Being recognised in this way is further evidence Standard Life is progressing towards being a customer driven retail business, and gives us enormous confidence that we can achieve our strategic vision. Winning the award ahead of major brands we traditionally compete against as well as major players from other industries is terrific external recognition of the work our team are doing. Our success is down to the endeavour of many people across the organisation working together to embed a customer-led culture.

We set up our dedicated Customer Experience department in early 2013, and have recently been awarded for our approach to insight. Experience measurement and actionable insight play a key role key role in empowering customer led decision making across our business. Here are the four big steps on our journey:

Step1: Measuring. Accurate and consistent measurement of customer experiences allowed us to give our customers a voice on every channel. We researched various experience metrics for relevance to our business and our customers and decided against continuing with satisfaction in the new framework. Historically we had collected satisfaction metrics and the numbers had proved stubborn. Our analysis had been unable to detect a strong correlation between satisfaction and identifiable customer outcomes.

We focused instead on a combination of metrics: Easy – how easy we make it for customers to get what they need, First Time Resolution (FTR) and Net Promoter Score (NPS). The three are intrinsically linked; FTR means an experience is likely to be easy. Being easy means, the customer is more likely to think well of our brand and share their experiences.

We started measuring on the phone channel, quickly expanding to the digital experiences over the first 6 months. The measurement roll out was supported by an intense engagement effort – across the whole business. Giving our customers a voice had really started to open our eyes to what they thought and felt about their experience. We started to piece together how we could make things better for them.

Step 2: Getting Personal. We introduced a new element to our collection methodology – capturing unique customer ID’s automatically. This enabled us to link our customers’ experience to key journey definers such as Customer Persona. This really brought colour to the picture.

So great progress in our first 6 months, but it wasn’t all plain sailing. Our new approach initially relied on having colleagues ask customers for feedback – a new and often daunting experience for many. Shaping our propositions with customer feedback was also a new concept to some within the business.

Getting a traditional financial services work force to buy into a programme like ours wasn’t straight forward. It didn’t help that the backdrop to our efforts was unprecedented transitional and cultural change within both our business, and our industry.

We certainly had set backs. For one, capturing the unique ID at the point of survey takes time, not much but it still affects the length of calls. Selling the value of looking beyond Average Handle Time (AHT) and other traditional contact centre metrics wasn’t easy. We also had to work incredibly hard to build trust in our Voice of the Customer (VOC) data, so it became a valid resource for business decision making.

By initially operating as a pilot programme and dedicating significant resources to collaboration and stakeholder relationships – we slowly built the confidence in our approach across the business. Six months in, we were ready to make the next step.

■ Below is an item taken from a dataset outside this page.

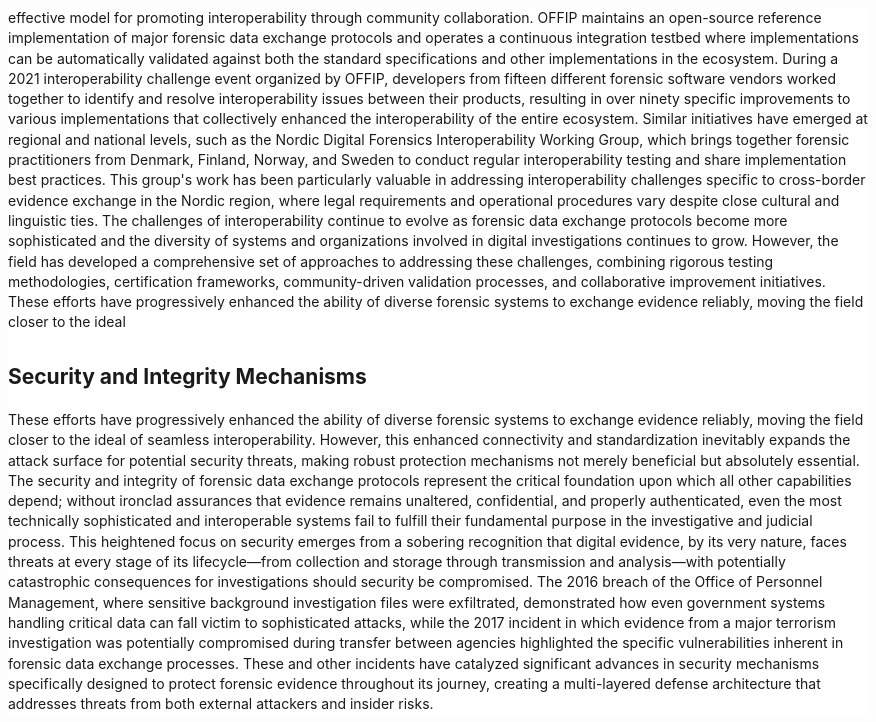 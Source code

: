 effective model for promoting interoperability through community collaboration. OFFIP maintains an open-source reference implementation of major forensic data exchange protocols and operates a continuous integration testbed where implementations can be automatically validated against both the standard specifications and other implementations in the ecosystem. During a 2021 interoperability challenge event organized by OFFIP, developers from fifteen different forensic software vendors worked together to identify and resolve interoperability issues between their products, resulting in over ninety specific improvements to various implementations that collectively enhanced the interoperability of the entire ecosystem. Similar initiatives have emerged at regional and national levels, such as the Nordic Digital Forensics Interoperability Working Group, which brings together forensic practitioners from Denmark, Finland, Norway, and Sweden to conduct regular interoperability testing and share implementation best practices. This group's work has been particularly valuable in addressing interoperability challenges specific to cross-border evidence exchange in the Nordic region, where legal requirements and operational procedures vary despite close cultural and linguistic ties. The challenges of interoperability continue to evolve as forensic data exchange protocols become more sophisticated and the diversity of systems and organizations involved in digital investigations continues to grow. However, the field has developed a comprehensive set of approaches to addressing these challenges, combining rigorous testing methodologies, certification frameworks, community-driven validation processes, and collaborative improvement initiatives. These efforts have progressively enhanced the ability of diverse forensic systems to exchange evidence reliably, moving the field closer to the ideal

## Security and Integrity Mechanisms

These efforts have progressively enhanced the ability of diverse forensic systems to exchange evidence reliably, moving the field closer to the ideal of seamless interoperability. However, this enhanced connectivity and standardization inevitably expands the attack surface for potential security threats, making robust protection mechanisms not merely beneficial but absolutely essential. The security and integrity of forensic data exchange protocols represent the critical foundation upon which all other capabilities depend; without ironclad assurances that evidence remains unaltered, confidential, and properly authenticated, even the most technically sophisticated and interoperable systems fail to fulfill their fundamental purpose in the investigative and judicial process. This heightened focus on security emerges from a sobering recognition that digital evidence, by its very nature, faces threats at every stage of its lifecycle—from collection and storage through transmission and analysis—with potentially catastrophic consequences for investigations should security be compromised. The 2016 breach of the Office of Personnel Management, where sensitive background investigation files were exfiltrated, demonstrated how even government systems handling critical data can fall victim to sophisticated attacks, while the 2017 incident in which evidence from a major terrorism investigation was potentially compromised during transfer between agencies highlighted the specific vulnerabilities inherent in forensic data exchange processes. These and other incidents have catalyzed significant advances in security mechanisms specifically designed to protect forensic evidence throughout its journey, creating a multi-layered defense architecture that addresses threats from both external attackers and insider risks.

Step 3: Next level analysis.The individual customer level analysis we could do through the unique ID meant we could tell clear stories not just of what customers were saying, but when and in many cases why. By linking our customer data to our customer feedback we are now, for example, able to understand how and why each of our customer personas contact us, and what they think about the experience. It isn’t hard to imagine the transformative effect this is having on our business and how we make decisions.

Step 4: Insight into action. Tangibly improving experiences with negative feedback, and learning from those, which were consistently positive. For example, our insight told us two of our personas really wanted to easily bring all their pensions together, but felt our existing phone journey took far too long. So working with customers from that group, we designed a new online journey, which took the initial set up time from 20 minutes to 5 and meant full control for the customer. The results have been encouraging.

Four steps to success: Accurately measuring the right things, getting to individual customer level, taking our analysis to new depths and committing to turning our insights into tangible change. So is it working? Touch point NPS has increased 25% and Effort scores are up 10% in 12 months. There’s still a lot to do – but we know our method works and our colleagues trust us.